• REQUIRED ACTION: Start at the line in the entries below that contains "FirebaseAuthを使", stop at the line that contains "### 5.全メンバーのブロ", and output exactly the lines in that span, both ends included.

Dataset entries:
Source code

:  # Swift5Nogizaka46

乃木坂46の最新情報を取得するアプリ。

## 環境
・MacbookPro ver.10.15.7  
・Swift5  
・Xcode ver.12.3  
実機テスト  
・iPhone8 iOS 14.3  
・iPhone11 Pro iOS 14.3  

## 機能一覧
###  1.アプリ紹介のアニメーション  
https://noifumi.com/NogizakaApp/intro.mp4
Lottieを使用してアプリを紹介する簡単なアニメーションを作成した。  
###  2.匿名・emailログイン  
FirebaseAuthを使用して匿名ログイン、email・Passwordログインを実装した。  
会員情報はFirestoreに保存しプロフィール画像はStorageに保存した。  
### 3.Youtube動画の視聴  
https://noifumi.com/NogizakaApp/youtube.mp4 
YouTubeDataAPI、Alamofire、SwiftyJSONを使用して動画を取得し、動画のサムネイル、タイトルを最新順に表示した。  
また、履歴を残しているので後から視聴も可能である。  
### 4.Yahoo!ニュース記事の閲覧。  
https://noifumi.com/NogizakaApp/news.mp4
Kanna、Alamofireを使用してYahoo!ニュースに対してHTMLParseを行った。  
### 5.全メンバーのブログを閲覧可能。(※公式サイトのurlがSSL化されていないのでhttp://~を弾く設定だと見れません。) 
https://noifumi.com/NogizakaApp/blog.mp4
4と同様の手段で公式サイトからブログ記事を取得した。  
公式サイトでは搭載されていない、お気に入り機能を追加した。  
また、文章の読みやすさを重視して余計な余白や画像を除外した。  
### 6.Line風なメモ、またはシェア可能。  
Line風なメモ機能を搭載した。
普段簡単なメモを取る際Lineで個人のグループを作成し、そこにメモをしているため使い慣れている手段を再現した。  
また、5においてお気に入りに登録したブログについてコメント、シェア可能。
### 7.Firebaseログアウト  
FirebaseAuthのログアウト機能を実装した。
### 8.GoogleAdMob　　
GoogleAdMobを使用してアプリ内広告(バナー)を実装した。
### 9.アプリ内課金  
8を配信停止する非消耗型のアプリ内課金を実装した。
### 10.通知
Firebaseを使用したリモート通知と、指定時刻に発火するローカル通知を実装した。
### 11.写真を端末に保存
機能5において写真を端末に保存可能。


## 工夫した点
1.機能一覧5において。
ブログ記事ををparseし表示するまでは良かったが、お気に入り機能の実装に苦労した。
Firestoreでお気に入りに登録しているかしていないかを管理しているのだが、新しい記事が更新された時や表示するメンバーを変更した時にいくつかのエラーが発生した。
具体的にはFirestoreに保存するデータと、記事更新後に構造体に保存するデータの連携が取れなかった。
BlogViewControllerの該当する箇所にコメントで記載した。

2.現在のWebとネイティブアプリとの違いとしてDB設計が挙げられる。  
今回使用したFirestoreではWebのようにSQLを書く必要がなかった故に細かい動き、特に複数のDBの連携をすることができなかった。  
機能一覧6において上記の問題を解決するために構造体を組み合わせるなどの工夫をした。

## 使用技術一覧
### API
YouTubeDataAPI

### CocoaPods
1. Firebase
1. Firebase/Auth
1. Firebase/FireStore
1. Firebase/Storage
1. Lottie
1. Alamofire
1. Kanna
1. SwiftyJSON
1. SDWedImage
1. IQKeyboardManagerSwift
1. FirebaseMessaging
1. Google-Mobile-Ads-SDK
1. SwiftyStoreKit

---

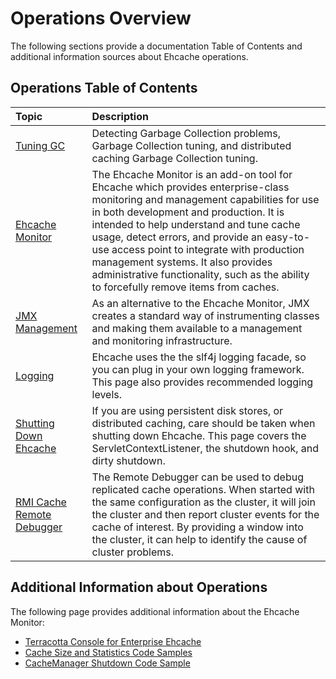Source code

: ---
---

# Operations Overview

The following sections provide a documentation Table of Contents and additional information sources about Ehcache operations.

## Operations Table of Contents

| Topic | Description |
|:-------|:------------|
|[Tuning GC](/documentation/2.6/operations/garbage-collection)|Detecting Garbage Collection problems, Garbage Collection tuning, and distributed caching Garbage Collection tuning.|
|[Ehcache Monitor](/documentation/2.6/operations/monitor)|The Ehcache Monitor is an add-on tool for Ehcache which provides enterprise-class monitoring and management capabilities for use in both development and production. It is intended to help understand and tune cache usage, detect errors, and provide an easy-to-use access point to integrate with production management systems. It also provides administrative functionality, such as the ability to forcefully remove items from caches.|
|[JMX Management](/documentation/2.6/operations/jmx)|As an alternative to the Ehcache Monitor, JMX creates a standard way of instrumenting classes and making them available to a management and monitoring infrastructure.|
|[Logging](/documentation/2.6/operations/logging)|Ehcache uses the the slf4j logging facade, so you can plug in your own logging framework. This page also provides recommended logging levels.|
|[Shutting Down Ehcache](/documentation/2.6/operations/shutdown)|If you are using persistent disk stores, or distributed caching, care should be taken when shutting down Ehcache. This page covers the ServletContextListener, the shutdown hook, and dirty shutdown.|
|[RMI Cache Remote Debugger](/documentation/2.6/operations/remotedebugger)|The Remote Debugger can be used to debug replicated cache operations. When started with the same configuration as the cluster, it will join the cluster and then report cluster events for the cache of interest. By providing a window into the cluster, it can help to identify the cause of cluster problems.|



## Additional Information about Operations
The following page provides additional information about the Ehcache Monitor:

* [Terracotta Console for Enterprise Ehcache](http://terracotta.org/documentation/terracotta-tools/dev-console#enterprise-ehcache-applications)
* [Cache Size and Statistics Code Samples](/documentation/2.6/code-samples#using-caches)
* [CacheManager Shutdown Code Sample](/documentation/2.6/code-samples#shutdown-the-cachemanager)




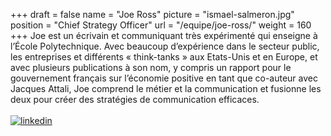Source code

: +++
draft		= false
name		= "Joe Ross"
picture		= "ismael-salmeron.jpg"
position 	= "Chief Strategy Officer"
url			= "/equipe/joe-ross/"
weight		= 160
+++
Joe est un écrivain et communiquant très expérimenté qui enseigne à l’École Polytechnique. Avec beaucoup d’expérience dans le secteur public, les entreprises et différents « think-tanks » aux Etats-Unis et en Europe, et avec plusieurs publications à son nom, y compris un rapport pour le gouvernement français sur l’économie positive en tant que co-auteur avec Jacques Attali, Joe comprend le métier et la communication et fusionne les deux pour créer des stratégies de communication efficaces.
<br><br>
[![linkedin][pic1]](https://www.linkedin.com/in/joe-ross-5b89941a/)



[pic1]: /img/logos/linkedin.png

• ANSWER SPACE:
FirebaseAuthを使用して匿名ログイン、email・Passwordログインを実装した。  
会員情報はFirestoreに保存しプロフィール画像はStorageに保存した。  
### 3.Youtube動画の視聴  
https://noifumi.com/NogizakaApp/youtube.mp4 
YouTubeDataAPI、Alamofire、SwiftyJSONを使用して動画を取得し、動画のサムネイル、タイトルを最新順に表示した。  
また、履歴を残しているので後から視聴も可能である。  
### 4.Yahoo!ニュース記事の閲覧。  
https://noifumi.com/NogizakaApp/news.mp4
Kanna、Alamofireを使用してYahoo!ニュースに対してHTMLParseを行った。  
### 5.全メンバーのブログを閲覧可能。(※公式サイトのurlがSSL化されていないのでhttp://~を弾く設定だと見れません。) 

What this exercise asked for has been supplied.